Assignment: Print every line below exactly as written, but leave the pictures behind.

[Plain-text document sources]
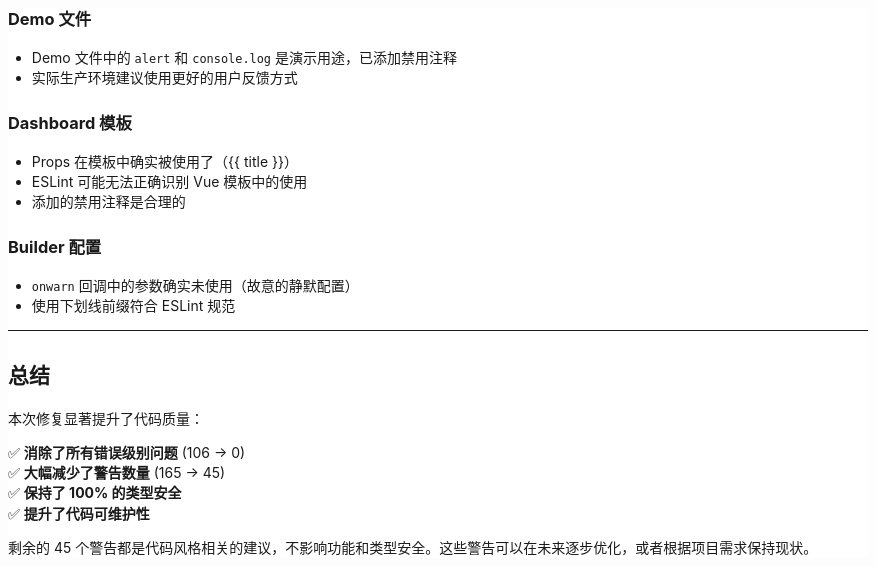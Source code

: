 ### Demo 文件
- Demo 文件中的 `alert` 和 `console.log` 是演示用途，已添加禁用注释
- 实际生产环境建议使用更好的用户反馈方式

### Dashboard 模板
- Props 在模板中确实被使用了（{{ title }}）
- ESLint 可能无法正确识别 Vue 模板中的使用
- 添加的禁用注释是合理的

### Builder 配置
- `onwarn` 回调中的参数确实未使用（故意的静默配置）
- 使用下划线前缀符合 ESLint 规范

---

## 总结

本次修复显著提升了代码质量：

✅ **消除了所有错误级别问题** (106 → 0)  
✅ **大幅减少了警告数量** (165 → 45)  
✅ **保持了 100% 的类型安全**  
✅ **提升了代码可维护性**

剩余的 45 个警告都是代码风格相关的建议，不影响功能和类型安全。这些警告可以在未来逐步优化，或者根据项目需求保持现状。

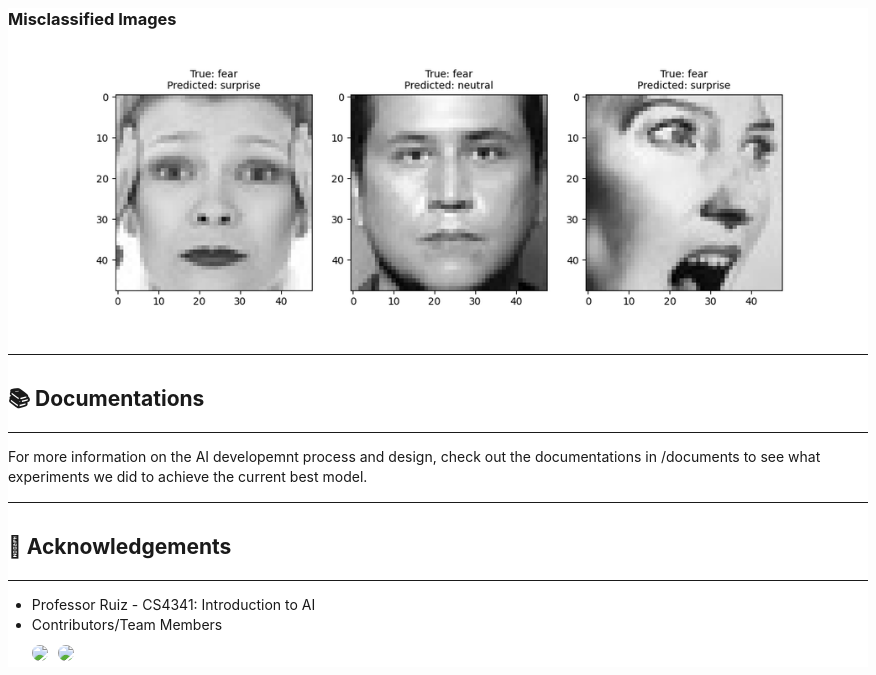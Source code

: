 ### Misclassified Images
<img src="/documents/Misclass.png" style="max-width: 100%; height: auto;" />

------------------------
## 📚 Documentations
-----------------------
For more information on the AI developemnt process and design, check out the documentations in /documents to see what experiments we did to achieve the current best model.

------------------------
## 🙏 Acknowledgements
-----------------------
- Professor Ruiz - CS4341: Introduction to AI
- Contributors/Team Members 
    <div style="display: flex; gap: 10px; margin-top: 10px;">
        <a href="https://github.com/dhoangquan1">
            <img src="https://github.com/dhoangquan1.png" width="50" style="border-radius: 25px; overflow: hidden;">
        </a>
        <a href="https://github.com/ElijahWPI">
            <img src="https://github.com/ElijahWPI.png" width="50" style="border-radius: 25px; overflow: hidden;">
        </a>
    </div>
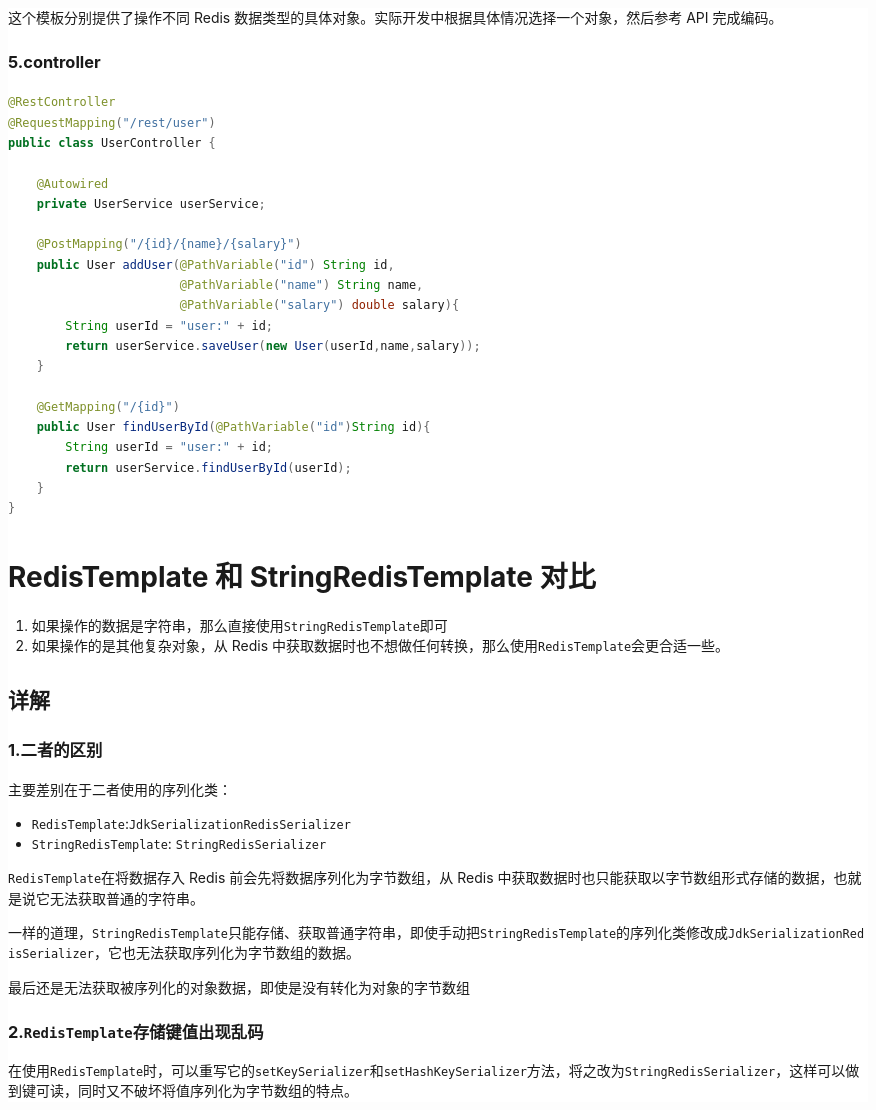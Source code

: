 
这个模板分别提供了操作不同 Redis 数据类型的具体对象。实际开发中根据具体情况选择一个对象，然后参考 API 完成编码。

### 5.controller

```java
@RestController
@RequestMapping("/rest/user")
public class UserController {
    
    @Autowired
    private UserService userService;

    @PostMapping("/{id}/{name}/{salary}")
    public User addUser(@PathVariable("id") String id,
                        @PathVariable("name") String name,
                        @PathVariable("salary") double salary){
        String userId = "user:" + id;
        return userService.saveUser(new User(userId,name,salary));
    }

    @GetMapping("/{id}")
    public User findUserById(@PathVariable("id")String id){
        String userId = "user:" + id;
        return userService.findUserById(userId);
    }
}
```

# RedisTemplate 和 StringRedisTemplate 对比

1. 如果操作的数据是字符串，那么直接使用`StringRedisTemplate`即可
2. 如果操作的是其他复杂对象，从 Redis 中获取数据时也不想做任何转换，那么使用`RedisTemplate`会更合适一些。

## 详解

### 1.二者的区别

主要差别在于二者使用的序列化类：

- `RedisTemplate`:`JdkSerializationRedisSerializer`
- `StringRedisTemplate`: `StringRedisSerializer`

`RedisTemplate`在将数据存入 Redis 前会先将数据序列化为字节数组，从 Redis 中获取数据时也只能获取以字节数组形式存储的数据，也就是说它无法获取普通的字符串。

一样的道理，`StringRedisTemplate`只能存储、获取普通字符串，即使手动把`StringRedisTemplate`的序列化类修改成`JdkSerializationRedisSerializer`，它也无法获取序列化为字节数组的数据。

最后还是无法获取被序列化的对象数据，即使是没有转化为对象的字节数组

### 2.`RedisTemplate`存储键值出现乱码 

在使用`RedisTemplate`时，可以重写它的`setKeySerializer`和`setHashKeySerializer`方法，将之改为`StringRedisSerializer`，这样可以做到键可读，同时又不破坏将值序列化为字节数组的特点。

Response to this task:
Source code

: ### Demo 文件
- Demo 文件中的 `alert` 和 `console.log` 是演示用途，已添加禁用注释
- 实际生产环境建议使用更好的用户反馈方式

### Dashboard 模板
- Props 在模板中确实被使用了（{{ title }}）
- ESLint 可能无法正确识别 Vue 模板中的使用
- 添加的禁用注释是合理的

### Builder 配置
- `onwarn` 回调中的参数确实未使用（故意的静默配置）
- 使用下划线前缀符合 ESLint 规范

---

## 总结

本次修复显著提升了代码质量：

✅ **消除了所有错误级别问题** (106 → 0)  
✅ **大幅减少了警告数量** (165 → 45)  
✅ **保持了 100% 的类型安全**  
✅ **提升了代码可维护性**

剩余的 45 个警告都是代码风格相关的建议，不影响功能和类型安全。这些警告可以在未来逐步优化，或者根据项目需求保持现状。

Source code

: ### Misclassified Images
<img src="/documents/Misclass.png" style="max-width: 100%; height: auto;" />

------------------------
## 📚 Documentations
-----------------------
For more information on the AI developemnt process and design, check out the documentations in /documents to see what experiments we did to achieve the current best model.

------------------------
## 🙏 Acknowledgements
-----------------------
- Professor Ruiz - CS4341: Introduction to AI
- Contributors/Team Members 
    <div style="display: flex; gap: 10px; margin-top: 10px;">
        <a href="https://github.com/dhoangquan1">
            <img src="https://github.com/dhoangquan1.png" width="50" style="border-radius: 25px; overflow: hidden;">
        </a>
        <a href="https://github.com/ElijahWPI">
            <img src="https://github.com/ElijahWPI.png" width="50" style="border-radius: 25px; overflow: hidden;">
        </a>
    </div>
Source code

: 
这个模板分别提供了操作不同 Redis 数据类型的具体对象。实际开发中根据具体情况选择一个对象，然后参考 API 完成编码。

### 5.controller

```java
@RestController
@RequestMapping("/rest/user")
public class UserController {
    
    @Autowired
    private UserService userService;

    @PostMapping("/{id}/{name}/{salary}")
    public User addUser(@PathVariable("id") String id,
                        @PathVariable("name") String name,
                        @PathVariable("salary") double salary){
        String userId = "user:" + id;
        return userService.saveUser(new User(userId,name,salary));
    }

    @GetMapping("/{id}")
    public User findUserById(@PathVariable("id")String id){
        String userId = "user:" + id;
        return userService.findUserById(userId);
    }
}
```

# RedisTemplate 和 StringRedisTemplate 对比

1. 如果操作的数据是字符串，那么直接使用`StringRedisTemplate`即可
2. 如果操作的是其他复杂对象，从 Redis 中获取数据时也不想做任何转换，那么使用`RedisTemplate`会更合适一些。

## 详解

### 1.二者的区别

主要差别在于二者使用的序列化类：

- `RedisTemplate`:`JdkSerializationRedisSerializer`
- `StringRedisTemplate`: `StringRedisSerializer`

`RedisTemplate`在将数据存入 Redis 前会先将数据序列化为字节数组，从 Redis 中获取数据时也只能获取以字节数组形式存储的数据，也就是说它无法获取普通的字符串。

一样的道理，`StringRedisTemplate`只能存储、获取普通字符串，即使手动把`StringRedisTemplate`的序列化类修改成`JdkSerializationRedisSerializer`，它也无法获取序列化为字节数组的数据。

最后还是无法获取被序列化的对象数据，即使是没有转化为对象的字节数组

### 2.`RedisTemplate`存储键值出现乱码 

在使用`RedisTemplate`时，可以重写它的`setKeySerializer`和`setHashKeySerializer`方法，将之改为`StringRedisSerializer`，这样可以做到键可读，同时又不破坏将值序列化为字节数组的特点。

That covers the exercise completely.